The VE-53-DH is the downhole version of the VE-53 surface sensors. The reason to use the downhole version in place of its surface counterpart is manifold:

• To minimize of the ambient noise, that mostly affect surface components on the seismograph.
• To guarantee a better coupling with the earth, by reducing influence of sediments or soft soil.
• To define the site condition to know the amplification factor. The velocity level at surface can be measured with a VE-53 and with downhole measurement where the amplification factor can be defined. This factor is highly dependent on local conditions and can vary to a great extent from one location to another.
• To reduce the maintenance costs involved in a vault site.

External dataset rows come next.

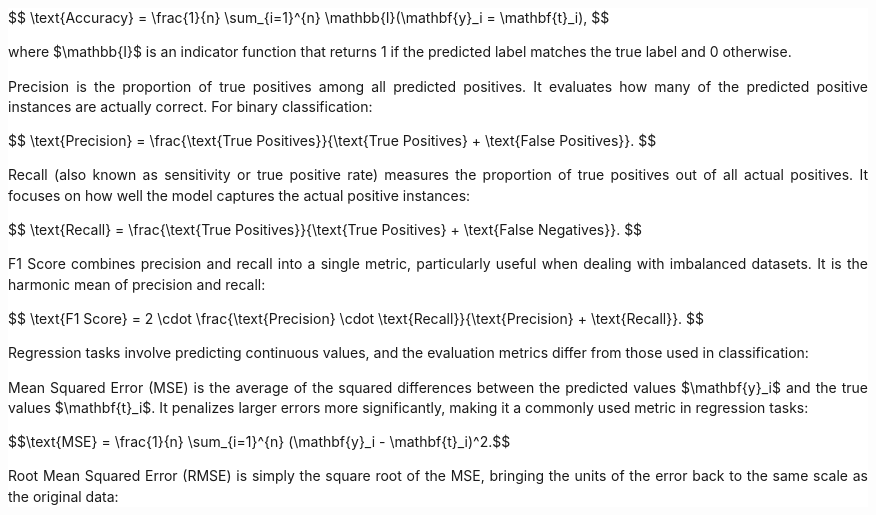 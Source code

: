 <p style="text-align: justify;">
$$ \text{Accuracy} = \frac{1}{n} \sum_{i=1}^{n} \mathbb{I}(\mathbf{y}_i = \mathbf{t}_i), $$
</p>
<p style="text-align: justify;">
where $\mathbb{I}$ is an indicator function that returns 1 if the predicted label matches the true label and 0 otherwise.
</p>

<p style="text-align: justify;">
Precision is the proportion of true positives among all predicted positives. It evaluates how many of the predicted positive instances are actually correct. For binary classification:
</p>

<p style="text-align: justify;">
$$ \text{Precision} = \frac{\text{True Positives}}{\text{True Positives} + \text{False Positives}}. $$
</p>
<p style="text-align: justify;">
Recall (also known as sensitivity or true positive rate) measures the proportion of true positives out of all actual positives. It focuses on how well the model captures the actual positive instances:
</p>

<p style="text-align: justify;">
$$ \text{Recall} = \frac{\text{True Positives}}{\text{True Positives} + \text{False Negatives}}. $$
</p>
<p style="text-align: justify;">
F1 Score combines precision and recall into a single metric, particularly useful when dealing with imbalanced datasets. It is the harmonic mean of precision and recall:
</p>

<p style="text-align: justify;">
$$ \text{F1 Score} = 2 \cdot \frac{\text{Precision} \cdot \text{Recall}}{\text{Precision} + \text{Recall}}. $$
</p>
<p style="text-align: justify;">
Regression tasks involve predicting continuous values, and the evaluation metrics differ from those used in classification:
</p>

<p style="text-align: justify;">
Mean Squared Error (MSE) is the average of the squared differences between the predicted values $\mathbf{y}_i$ and the true values $\mathbf{t}_i$. It penalizes larger errors more significantly, making it a commonly used metric in regression tasks:
</p>

<p style="text-align: justify;">
$$\text{MSE} = \frac{1}{n} \sum_{i=1}^{n} (\mathbf{y}_i - \mathbf{t}_i)^2.$$
</p>
<p style="text-align: justify;">
Root Mean Squared Error (RMSE) is simply the square root of the MSE, bringing the units of the error back to the same scale as the original data:
</p>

The VE53-DH is a precision measurement equipment and should be handled with care. Although the sensor is designed and manufactured to be robust to drop shocks, it is recommended to avoid to hit the sensor against hard surfaces.
Due to its long cylinder shape, when the sensor is placed on its base, there is a risk that it may fall. It is recommended that it is stored on its side, however care should be taken to prevent it in rolling and falling from the surface it is placed on.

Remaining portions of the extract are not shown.